Your objective |
Report, word for word, every line of the material that contains "strictly".

Data records |
################

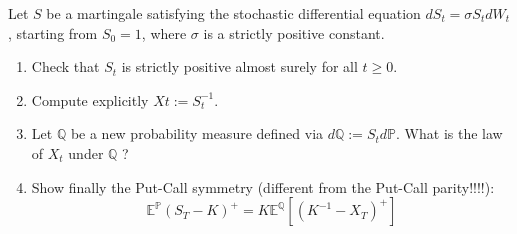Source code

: \documentclass[12pt,a4paper]{exam}
\begin{document}
\begin{questions}
\begin{solution}
\begin{solution}
\question Let $S$ be a martingale satisfying the stochastic differential equation $dS_t = \sigma S_t dW_t$, starting from $S_0 = 1$,
where $\sigma$ is a strictly positive constant.
\begin{enumerate}[label=(\alph*),font=\itshape]
\item Check that $S_t$ is strictly positive almost surely for all $t \geq 0$.
\item Compute explicitly $Xt := S_t^{-1}$.
\item Let $\mathbb{Q}$ be a new probability measure defined via $d\mathbb{Q} := S_t d\mathbb{P}$. What is the law of $X_t$ under $\mathbb{Q}$ ? 
\item Show finally the Put-Call symmetry (different from the Put-Call parity!!!!):
\begin{equation*}
\mathbb{E}^{\mathbb{P}}(S_T-K)^+ = K\mathbb{E}^{\mathbb{Q}}\left[(K^{-1}-X_T)^+\right]
\end{equation*}
\end{enumerate}
\fillwithlines{3cm}


\end{solution}
\end{solution}
\end{questions}
\end{document}
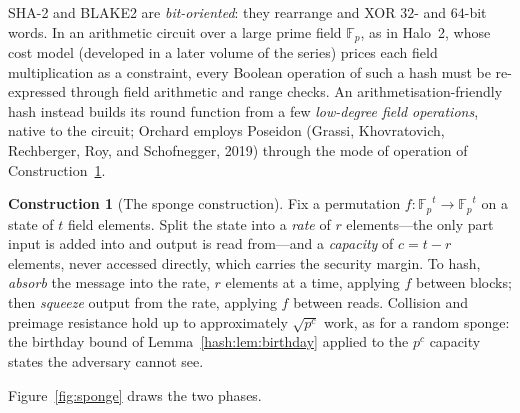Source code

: \documentclass[11pt,a4paper]{article}
\theoremstyle{definition}
\newtheorem{construction}[theorem]{Construction}
\theoremstyle{remark}
\newcommand{\Fp}{\ensuremath{\mathbb{F}_{p}}}
\begin{document}
SHA-2 and BLAKE2 are \emph{bit-oriented}: they rearrange and XOR
\(32\)- and \(64\)-bit words. In an arithmetic circuit over a large
prime field \(\Fp\), as in Halo~2, whose cost model (developed in a
later volume of the series) prices each field multiplication as a
constraint, every Boolean operation of such a hash must be
re-expressed through field arithmetic and range checks. An
arithmetisation-friendly hash instead builds its round function from a
few \emph{low-degree field operations}, native to the circuit; Orchard
employs Poseidon (Grassi, Khovratovich, Rechberger, Roy, and
Schofnegger, 2019) through the mode of operation of
Construction~\ref{hash:con:sponge}.

\begin{construction}[The sponge construction]\label{hash:con:sponge}
Fix a permutation \(f \colon \Fp^{t} \to \Fp^{t}\) on a state of
\(t\) field elements. Split the state into a \emph{rate} of \(r\)
elements---the only part input is added into and output is read
from---and a \emph{capacity} of \(c = t - r\) elements, never
accessed directly, which carries the security margin. To hash, \emph{absorb} the
message into the rate, \(r\) elements at a time, applying \(f\)
between blocks; then \emph{squeeze} output from the rate, applying
\(f\) between reads. Collision and preimage resistance hold up to
approximately \(\sqrt{p^{c}}\) work, as for a random sponge: the
birthday bound of Lemma~\ref{hash:lem:birthday} applied to the
\(p^{c}\) capacity states the adversary cannot see.
\end{construction}

Figure~\ref{fig:sponge} draws the two phases.
\end{document}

################

Written answer |
where $\sigma$ is a strictly positive constant.
\item Check that $S_t$ is strictly positive almost surely for all $t \geq 0$.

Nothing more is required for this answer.